SUMMARY OF REQUIREMENT --------------
1st subsection, extract all text between "WinSolve log file created " & "Exit" ; save to c:\data\ws3\sim\LOGS\gRSH1p_u.LOG
2nd subsection, extract all text between "WinSolve log file created " & "Exit" ; save to c:\data\ws3\sim\LOGS\gOILp_u.LOG
3rd subsection, extract all text between "WinSolve log file created " & "Exit" ; save to c:\data\ws3\sim\LOGS\gTRX1p_u.LOG
etc
etc


FishMonger
Veteran / Moderator

Jan 12, 2012, 8:07 AM

Post #2 of 5 (6122 views)
Re: [MT_MANC] PERL TO SPLIT BIGFILE;SAVE TEXT EXTRACTS TO SEPERATE FILES [In reply to] Can't Post

What have you tried?

What portion of the task is giving you trouble?
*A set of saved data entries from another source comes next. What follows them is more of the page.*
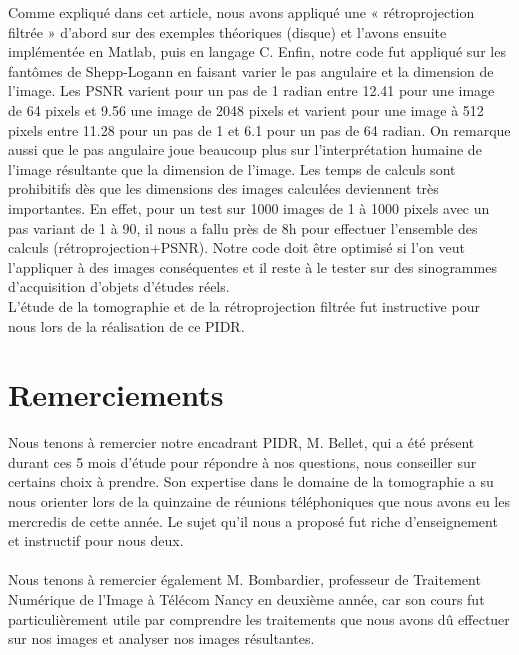 \documentclass[conference]{IEEEtran}
\begin{document}
Comme expliqué dans cet article, nous avons appliqué une « rétroprojection filtrée » d’abord sur des exemples théoriques (disque) et l’avons ensuite implémentée en Matlab, puis en langage C. Enfin, notre code fut appliqué sur les fantômes de Shepp-Logann en faisant varier le pas angulaire et la dimension de l'image. Les PSNR varient pour un pas de 1 radian entre 12.41 pour une image de 64 pixels et 9.56 une image de 2048 pixels et varient pour une image à 512 pixels entre 11.28 pour un pas de 1 et 6.1 pour un pas de 64 radian. On remarque aussi que le pas angulaire joue beaucoup plus sur l'interprétation humaine de l'image résultante que la dimension de l'image. Les temps de calculs sont prohibitifs dès que les dimensions des images calculées deviennent très importantes. En effet, pour un test sur 1000 images de 1 à 1000 pixels avec un pas variant de 1 à 90, il nous a fallu près de 8h pour effectuer l'ensemble des calculs (rétroprojection+PSNR). Notre code doit être optimisé si l'on veut l'appliquer à des images conséquentes et il reste à le tester sur des sinogrammes d'acquisition d'objets d'études réels. 
\\
L'étude de la tomographie et de la rétroprojection filtrée fut instructive pour nous lors de la réalisation de ce PIDR.




\section*{Remerciements}

Nous tenons à remercier notre encadrant PIDR, M. Bellet, qui a été présent durant ces 5 mois d'étude pour répondre à nos questions, nous conseiller sur certains choix à prendre. Son expertise dans le domaine de la tomographie a su nous orienter lors de la quinzaine de réunions téléphoniques que nous avons eu les mercredis de cette année. Le sujet qu'il nous a proposé fut riche d'enseignement et instructif pour nous deux.
\\
\\
Nous tenons à remercier également M. Bombardier, professeur de Traitement Numérique de l'Image à Télécom Nancy en deuxième année, car son cours fut particulièrement utile par comprendre les traitements que nous avons dû effectuer sur nos images et analyser nos images résultantes.


\end{document}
Should the lines that mark the beginning and end of each section be included in the new files, or just the lines between them?


MT_MANC
Novice

Jan 12, 2012, 8:21 AM

Post #3 of 5 (6120 views)
Re: [FishMonger] PERL TO SPLIT BIGFILE;SAVE TEXT EXTRACTS TO SEPERATE FILES [In reply to] Can't Post

Hi
Yes the subsection delimiters SHOULD be included in the extracted text.
I tried recycling another function to strip out text by my Perl knowledge is v limited:


Code
  $tmp= &get_multi_line_field($jobxtrabody," WinSolve log file created ","Exit"); 
&write_file (1,$zipchart,"@$tmp");


sub get_multi_line_field($$){
my ($jobxtrabody,$start,$end,$opt) = @_;
my @field;
open(MEFJOB, "<$jobxtrabody") || error("[get_single_line_field()] Cannot open MEF job extra body file : $jobxtrabody");
while( <MEFJOB> ) {
if ($_ =~ /^(\s)*$start/) {
$_=~ s/$start//;
push(@field,trim($_)."\n");
while( <MEFJOB> ) {
if($opt!=1){next if /^(\s)*$/}
last if /^(\s)*$end/;
push(@field,trim($_)."\n");
}
close(MEFJOB);
return \@field;
}
}
error("[get_multi_line_field()] Failed to read field $start");
close(MEFJOB);

}


But couldnt seem to get it to work.
Didnt get to next stage of writing fn to extract FileExtractSave name & then save each extracted text subsection as this filename.LOG (ASCII text file)


FishMonger
Veteran / Moderator

Jan 12, 2012, 8:55 AM

Post #4 of 5 (6117 views)
Re: [MT_MANC] PERL TO SPLIT BIGFILE;SAVE TEXT EXTRACTS TO SEPERATE FILES [In reply to] Can't Post

Don't use prototypes on your subs. They almost never needed or wanted and can cause problems.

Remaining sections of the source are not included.